Anyway she’s really pulls at mother in laws (who lives above wales) we’re in stoke on Trent) heartstrings! Mother in law comes to see her 3 daughters quit often and doesn’t see us very much, which is fine I understand the whole grandkids things! Well it’s now been decided that she persuaded mother in law to have the girls over night so she can go out with her friends, mother in law has rang us and will be staying at ours, with the girls... please don’t get me wrong the children are not the issue, they only live 15 mins away, we see them often, but I don’t understand why my house is being used as a pit stop when mother in law could stop at sister in laws house with the kids, she could stop at her friends etc? She’s certainly an opportunist and taken the mick out of me a few times and I’m bit once bitten twice shy!
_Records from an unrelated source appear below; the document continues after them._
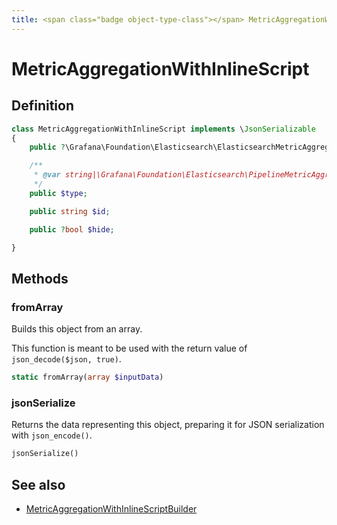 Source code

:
 ```yaml
---
title: <span class="badge object-type-class"></span> MetricAggregationWithInlineScript
---
```

# <span class="badge object-type-class"></span> MetricAggregationWithInlineScript

## Definition

```php
class MetricAggregationWithInlineScript implements \JsonSerializable
{
    public ?\Grafana\Foundation\Elasticsearch\ElasticsearchMetricAggregationWithInlineScriptSettings $settings;

    /**
     * @var string|\Grafana\Foundation\Elasticsearch\PipelineMetricAggregationType
     */
    public $type;

    public string $id;

    public ?bool $hide;

}
```
## Methods

### <span class="badge object-method"></span> fromArray

Builds this object from an array.

This function is meant to be used with the return value of `json_decode($json, true)`.

```php
static fromArray(array $inputData)
```

### <span class="badge object-method"></span> jsonSerialize

Returns the data representing this object, preparing it for JSON serialization with `json_encode()`.

```php
jsonSerialize()
```

## See also

 * <span class="badge builder"></span> [MetricAggregationWithInlineScriptBuilder](./builder-MetricAggregationWithInlineScriptBuilder.md)
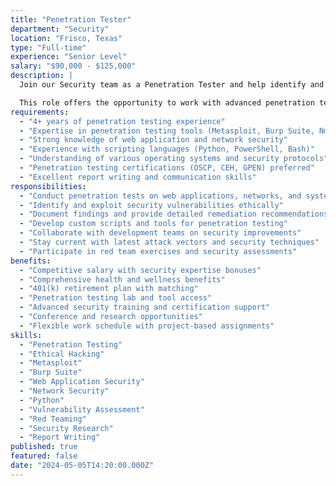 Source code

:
 ```yaml
---
title: "Penetration Tester"
department: "Security"
location: "Frisco, Texas"
type: "Full-time"
experience: "Senior Level"
salary: "$90,000 - $125,000"
description: |
  Join our Security team as a Penetration Tester and help identify and remediate security vulnerabilities in our systems and applications. You'll conduct ethical hacking activities to strengthen our security defenses and protect against cyber threats.

  This role offers the opportunity to work with advanced penetration testing tools and techniques while making a critical impact on our security posture.
requirements:
  - "4+ years of penetration testing experience"
  - "Expertise in penetration testing tools (Metasploit, Burp Suite, Nmap)"
  - "Strong knowledge of web application and network security"
  - "Experience with scripting languages (Python, PowerShell, Bash)"
  - "Understanding of various operating systems and security protocols"
  - "Penetration testing certifications (OSCP, CEH, GPEN) preferred"
  - "Excellent report writing and communication skills"
responsibilities:
  - "Conduct penetration tests on web applications, networks, and systems"
  - "Identify and exploit security vulnerabilities ethically"
  - "Document findings and provide detailed remediation recommendations"
  - "Develop custom scripts and tools for penetration testing"
  - "Collaborate with development teams on security improvements"
  - "Stay current with latest attack vectors and security techniques"
  - "Participate in red team exercises and security assessments"
benefits:
  - "Competitive salary with security expertise bonuses"
  - "Comprehensive health and wellness benefits"
  - "401(k) retirement plan with matching"
  - "Penetration testing lab and tool access"
  - "Advanced security training and certification support"
  - "Conference and research opportunities"
  - "Flexible work schedule with project-based assignments"
skills:
  - "Penetration Testing"
  - "Ethical Hacking"
  - "Metasploit"
  - "Burp Suite"
  - "Web Application Security"
  - "Network Security"
  - "Python"
  - "Vulnerability Assessment"
  - "Red Teaming"
  - "Security Research"
  - "Report Writing"
published: true
featured: false
date: "2024-05-05T14:20:00.000Z"
---
```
I feel like I’m having the mick taken out of me, am I being touchy and should I let it go! I just think this is going to become a reoccurring thing! What do I do?
 
People (friends or family) only stay at my house if invited. You didn't invite them. I think it's rude when people just assume it's ok. I have learned from bitter experience that these things should be nipped in the bud before they become a regular expected thing. I personally would suggest it's better that they stay at home but if Mother In Law needs some company or support that you guys go over and have pizza and watch a dvd? This helps to soften the fact that you are saying no. I wouldn't be fussed about having them to stay but I would be fuming that it was decided without me agreeing.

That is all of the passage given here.